Your assignment.
Go through the listing and write out each line exactly.

Entries shown.
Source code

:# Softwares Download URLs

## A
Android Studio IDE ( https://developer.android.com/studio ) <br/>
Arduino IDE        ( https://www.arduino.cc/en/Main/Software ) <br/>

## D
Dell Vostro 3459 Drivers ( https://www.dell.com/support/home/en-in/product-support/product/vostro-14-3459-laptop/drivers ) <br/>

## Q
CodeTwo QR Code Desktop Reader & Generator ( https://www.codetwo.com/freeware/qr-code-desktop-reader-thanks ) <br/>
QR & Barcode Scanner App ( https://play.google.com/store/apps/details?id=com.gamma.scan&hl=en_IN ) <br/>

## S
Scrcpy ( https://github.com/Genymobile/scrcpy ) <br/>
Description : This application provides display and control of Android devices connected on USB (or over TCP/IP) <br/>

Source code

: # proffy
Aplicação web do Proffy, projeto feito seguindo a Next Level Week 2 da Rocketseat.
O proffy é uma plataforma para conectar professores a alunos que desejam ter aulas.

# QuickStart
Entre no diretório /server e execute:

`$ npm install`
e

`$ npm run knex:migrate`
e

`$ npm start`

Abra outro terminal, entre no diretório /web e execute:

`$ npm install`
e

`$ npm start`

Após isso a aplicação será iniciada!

Solution to the problem.
Source code

:# Softwares Download URLs

## A
Android Studio IDE ( https://developer.android.com/studio ) <br/>
Arduino IDE        ( https://www.arduino.cc/en/Main/Software ) <br/>

## D
Dell Vostro 3459 Drivers ( https://www.dell.com/support/home/en-in/product-support/product/vostro-14-3459-laptop/drivers ) <br/>

## Q
CodeTwo QR Code Desktop Reader & Generator ( https://www.codetwo.com/freeware/qr-code-desktop-reader-thanks ) <br/>
QR & Barcode Scanner App ( https://play.google.com/store/apps/details?id=com.gamma.scan&hl=en_IN ) <br/>

## S
Scrcpy ( https://github.com/Genymobile/scrcpy ) <br/>
Description : This application provides display and control of Android devices connected on USB (or over TCP/IP) <br/>

Source code

: # proffy
Aplicação web do Proffy, projeto feito seguindo a Next Level Week 2 da Rocketseat.
O proffy é uma plataforma para conectar professores a alunos que desejam ter aulas.

# QuickStart
Entre no diretório /server e execute:

`$ npm install`
e

`$ npm run knex:migrate`
e

`$ npm start`

Abra outro terminal, entre no diretório /web e execute:

`$ npm install`
e

`$ npm start`

Após isso a aplicação será iniciada!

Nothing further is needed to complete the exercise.